After the geckos we visited Tasa superficially. It is but one of the interesting posts along this road that man has for centuries followed from Algeria to the Atlantic in his struggle for existence and which all sorts of invaders have also taken. In the grottoes of Kifan el-Ghomari and in ancient tombs near the town the natives have found weapons and other objects from the stone age and from the earliest periods of the iron age, while Roman ruins also remain along the Tasa River and in some parts of the city. The place already existed in the seventh century and was early known for its gold-mines. With the varied and destructive repercussions of the many wars adown the centuries certainly no historian will be able to follow all the flags that have waved above this place.
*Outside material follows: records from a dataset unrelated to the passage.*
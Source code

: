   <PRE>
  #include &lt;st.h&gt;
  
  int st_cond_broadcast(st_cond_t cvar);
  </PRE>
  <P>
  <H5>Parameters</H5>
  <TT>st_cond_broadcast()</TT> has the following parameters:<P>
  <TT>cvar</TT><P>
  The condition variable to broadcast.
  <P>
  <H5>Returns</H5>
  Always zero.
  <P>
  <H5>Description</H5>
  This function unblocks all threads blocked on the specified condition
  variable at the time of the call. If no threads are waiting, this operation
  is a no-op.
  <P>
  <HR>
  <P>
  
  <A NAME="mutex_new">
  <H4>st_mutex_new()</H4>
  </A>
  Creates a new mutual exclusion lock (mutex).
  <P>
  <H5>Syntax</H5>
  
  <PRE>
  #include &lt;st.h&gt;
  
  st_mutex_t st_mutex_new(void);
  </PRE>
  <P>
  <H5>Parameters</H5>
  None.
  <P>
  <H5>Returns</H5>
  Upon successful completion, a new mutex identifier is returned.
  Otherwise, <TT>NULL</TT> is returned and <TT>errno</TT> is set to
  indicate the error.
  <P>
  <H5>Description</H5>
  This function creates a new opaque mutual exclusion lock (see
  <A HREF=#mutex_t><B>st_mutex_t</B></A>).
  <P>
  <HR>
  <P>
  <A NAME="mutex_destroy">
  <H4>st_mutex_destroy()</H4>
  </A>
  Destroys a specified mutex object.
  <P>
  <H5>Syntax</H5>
At present there is located here one of the largest military establishments in French Africa, as war with the insurgents of the north who seek to wrest the throne of Idris I, one of the great rulers of Maghreb, from its present encumbent, faithful to France, and with the independent wild mountaineers, Ghiata and Beni Warrene, who do not yet recognize the authority of the sultan, still continues in various parts of the district

We had only time to visit cursorily the ancient mosque, the colorful suks, some humming caravanserais, the bashaws' palaces and a few of the most important buildings of the town, before our chauffeur was honking for us to return. I should have disregarded the importunity of our driver to have remained long among the hundreds of tombs of the old necropolis, were it not that I knew these burial-places had long ago been despoiled of all their treasures and interest by that extraordinary caste of treasure seekers, who work throughout these districts with the aid of Marabouts their own magic incantations and their special talismans, all of which guide them in divining the location of their spoils.

After we had passed through and beyond the oakforested hills of Ghiata, the road began to climb in sharp curves up the slopes of a mountain-range from whose summit we espied in the distance an immense dark-green, almost-black, oasis, the winding blue line of a river and the slender minarets above the shining white spot of a town—Fez, the dominator of the minds and hearts of Maghreb.